→ YOUR INSTRUCTIONS
Reproduce only the top of the records, down to and including the line containing "the $[-1, 1]$ range.".

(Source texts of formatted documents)
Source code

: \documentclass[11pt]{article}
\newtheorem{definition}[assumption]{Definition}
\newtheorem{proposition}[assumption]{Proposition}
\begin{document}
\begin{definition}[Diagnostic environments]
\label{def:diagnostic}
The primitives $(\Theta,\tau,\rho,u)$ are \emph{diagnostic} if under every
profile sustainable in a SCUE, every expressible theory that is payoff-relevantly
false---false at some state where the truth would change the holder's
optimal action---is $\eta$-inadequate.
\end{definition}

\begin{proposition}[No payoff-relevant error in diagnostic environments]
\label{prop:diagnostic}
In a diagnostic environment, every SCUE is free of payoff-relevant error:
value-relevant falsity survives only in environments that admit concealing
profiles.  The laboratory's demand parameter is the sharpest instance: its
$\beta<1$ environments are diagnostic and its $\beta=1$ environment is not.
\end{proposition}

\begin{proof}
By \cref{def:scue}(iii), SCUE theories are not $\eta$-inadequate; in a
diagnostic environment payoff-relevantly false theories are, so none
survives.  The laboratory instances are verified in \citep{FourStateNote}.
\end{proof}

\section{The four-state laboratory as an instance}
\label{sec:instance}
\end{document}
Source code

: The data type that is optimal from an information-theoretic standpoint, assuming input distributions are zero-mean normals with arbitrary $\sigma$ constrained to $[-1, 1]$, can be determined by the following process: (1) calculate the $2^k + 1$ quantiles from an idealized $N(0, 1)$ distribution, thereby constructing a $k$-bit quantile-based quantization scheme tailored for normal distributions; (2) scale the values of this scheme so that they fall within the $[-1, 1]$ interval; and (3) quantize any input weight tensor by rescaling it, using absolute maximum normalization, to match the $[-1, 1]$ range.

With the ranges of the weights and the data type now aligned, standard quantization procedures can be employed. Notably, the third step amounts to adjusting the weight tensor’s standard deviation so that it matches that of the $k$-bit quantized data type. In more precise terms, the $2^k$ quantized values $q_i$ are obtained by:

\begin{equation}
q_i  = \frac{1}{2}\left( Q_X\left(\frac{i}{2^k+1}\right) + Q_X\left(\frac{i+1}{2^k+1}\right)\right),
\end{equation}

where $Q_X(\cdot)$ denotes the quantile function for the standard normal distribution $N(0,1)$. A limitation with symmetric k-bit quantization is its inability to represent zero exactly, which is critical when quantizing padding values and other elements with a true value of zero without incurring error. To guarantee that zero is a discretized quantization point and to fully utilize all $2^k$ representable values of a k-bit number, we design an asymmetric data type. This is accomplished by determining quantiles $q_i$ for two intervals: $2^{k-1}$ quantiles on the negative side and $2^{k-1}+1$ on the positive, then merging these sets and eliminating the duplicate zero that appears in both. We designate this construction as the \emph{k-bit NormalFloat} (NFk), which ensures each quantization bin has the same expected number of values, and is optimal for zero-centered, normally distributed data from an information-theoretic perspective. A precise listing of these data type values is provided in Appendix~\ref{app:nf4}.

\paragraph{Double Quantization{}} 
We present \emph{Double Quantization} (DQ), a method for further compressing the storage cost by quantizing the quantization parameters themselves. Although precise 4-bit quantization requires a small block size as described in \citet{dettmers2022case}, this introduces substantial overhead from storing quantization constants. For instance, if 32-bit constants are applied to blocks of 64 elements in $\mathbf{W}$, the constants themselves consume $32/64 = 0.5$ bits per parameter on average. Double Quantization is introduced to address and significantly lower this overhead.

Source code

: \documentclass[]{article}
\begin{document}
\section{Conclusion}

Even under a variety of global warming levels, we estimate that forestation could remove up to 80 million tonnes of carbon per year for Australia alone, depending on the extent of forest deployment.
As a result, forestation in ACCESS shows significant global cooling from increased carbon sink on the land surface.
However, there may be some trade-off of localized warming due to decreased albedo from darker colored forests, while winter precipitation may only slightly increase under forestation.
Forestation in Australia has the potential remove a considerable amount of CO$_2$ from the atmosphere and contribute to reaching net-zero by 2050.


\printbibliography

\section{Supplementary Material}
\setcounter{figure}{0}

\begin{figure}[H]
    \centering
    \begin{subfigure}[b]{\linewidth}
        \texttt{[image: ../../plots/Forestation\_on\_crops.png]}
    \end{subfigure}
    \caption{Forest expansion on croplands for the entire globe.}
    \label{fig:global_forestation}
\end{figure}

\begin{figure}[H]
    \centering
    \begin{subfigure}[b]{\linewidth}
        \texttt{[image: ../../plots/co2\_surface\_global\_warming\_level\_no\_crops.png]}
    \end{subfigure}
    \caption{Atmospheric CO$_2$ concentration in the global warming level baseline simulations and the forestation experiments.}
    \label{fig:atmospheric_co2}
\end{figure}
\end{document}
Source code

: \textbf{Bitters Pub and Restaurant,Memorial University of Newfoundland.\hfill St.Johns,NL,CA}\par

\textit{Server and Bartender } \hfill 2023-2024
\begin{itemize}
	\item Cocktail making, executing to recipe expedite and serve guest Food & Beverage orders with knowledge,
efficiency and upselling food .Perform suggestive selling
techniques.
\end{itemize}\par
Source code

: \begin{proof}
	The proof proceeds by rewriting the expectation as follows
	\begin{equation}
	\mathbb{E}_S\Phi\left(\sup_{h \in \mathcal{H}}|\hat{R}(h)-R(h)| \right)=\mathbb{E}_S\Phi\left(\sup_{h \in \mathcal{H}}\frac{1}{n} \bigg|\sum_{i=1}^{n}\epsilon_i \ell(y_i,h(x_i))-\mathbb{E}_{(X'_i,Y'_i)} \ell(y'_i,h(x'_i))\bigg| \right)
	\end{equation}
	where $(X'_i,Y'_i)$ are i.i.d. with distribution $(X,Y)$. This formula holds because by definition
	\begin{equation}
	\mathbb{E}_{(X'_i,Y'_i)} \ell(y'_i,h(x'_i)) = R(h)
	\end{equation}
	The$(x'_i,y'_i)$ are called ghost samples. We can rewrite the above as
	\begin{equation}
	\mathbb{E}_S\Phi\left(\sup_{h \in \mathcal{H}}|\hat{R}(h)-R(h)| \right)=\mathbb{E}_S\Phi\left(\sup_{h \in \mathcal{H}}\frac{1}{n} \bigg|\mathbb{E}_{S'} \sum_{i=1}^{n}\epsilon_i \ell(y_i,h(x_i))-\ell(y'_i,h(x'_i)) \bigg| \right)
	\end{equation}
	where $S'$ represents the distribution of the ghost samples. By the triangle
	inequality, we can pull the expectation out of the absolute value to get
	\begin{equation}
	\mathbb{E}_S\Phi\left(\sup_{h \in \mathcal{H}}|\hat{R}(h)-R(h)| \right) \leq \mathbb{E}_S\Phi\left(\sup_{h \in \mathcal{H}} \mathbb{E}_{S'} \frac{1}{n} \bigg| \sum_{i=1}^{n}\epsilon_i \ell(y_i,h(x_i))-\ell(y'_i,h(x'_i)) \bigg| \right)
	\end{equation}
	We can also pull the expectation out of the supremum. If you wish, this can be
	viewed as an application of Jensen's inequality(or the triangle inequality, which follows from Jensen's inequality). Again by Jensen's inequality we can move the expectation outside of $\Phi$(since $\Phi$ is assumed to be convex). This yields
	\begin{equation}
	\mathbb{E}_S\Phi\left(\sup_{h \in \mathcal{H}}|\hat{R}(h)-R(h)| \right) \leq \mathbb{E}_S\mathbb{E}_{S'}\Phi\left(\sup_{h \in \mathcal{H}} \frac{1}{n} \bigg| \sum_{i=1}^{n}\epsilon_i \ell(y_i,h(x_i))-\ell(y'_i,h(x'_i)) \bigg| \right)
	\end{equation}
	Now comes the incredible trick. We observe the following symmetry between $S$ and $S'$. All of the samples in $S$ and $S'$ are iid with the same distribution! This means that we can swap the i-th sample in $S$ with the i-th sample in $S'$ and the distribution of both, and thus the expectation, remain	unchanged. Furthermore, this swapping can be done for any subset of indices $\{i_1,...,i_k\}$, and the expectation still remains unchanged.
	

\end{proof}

→ RESULT
Source code

: \documentclass[11pt]{article}
\newtheorem{definition}[assumption]{Definition}
\newtheorem{proposition}[assumption]{Proposition}
\begin{document}
\begin{definition}[Diagnostic environments]
\label{def:diagnostic}
The primitives $(\Theta,\tau,\rho,u)$ are \emph{diagnostic} if under every
profile sustainable in a SCUE, every expressible theory that is payoff-relevantly
false---false at some state where the truth would change the holder's
optimal action---is $\eta$-inadequate.
\end{definition}

\begin{proposition}[No payoff-relevant error in diagnostic environments]
\label{prop:diagnostic}
In a diagnostic environment, every SCUE is free of payoff-relevant error:
value-relevant falsity survives only in environments that admit concealing
profiles.  The laboratory's demand parameter is the sharpest instance: its
$\beta<1$ environments are diagnostic and its $\beta=1$ environment is not.
\end{proposition}

\begin{proof}
By \cref{def:scue}(iii), SCUE theories are not $\eta$-inadequate; in a
diagnostic environment payoff-relevantly false theories are, so none
survives.  The laboratory instances are verified in \citep{FourStateNote}.
\end{proof}

\section{The four-state laboratory as an instance}
\label{sec:instance}
\end{document}
Source code

: The data type that is optimal from an information-theoretic standpoint, assuming input distributions are zero-mean normals with arbitrary $\sigma$ constrained to $[-1, 1]$, can be determined by the following process: (1) calculate the $2^k + 1$ quantiles from an idealized $N(0, 1)$ distribution, thereby constructing a $k$-bit quantile-based quantization scheme tailored for normal distributions; (2) scale the values of this scheme so that they fall within the $[-1, 1]$ interval; and (3) quantize any input weight tensor by rescaling it, using absolute maximum normalization, to match the $[-1, 1]$ range.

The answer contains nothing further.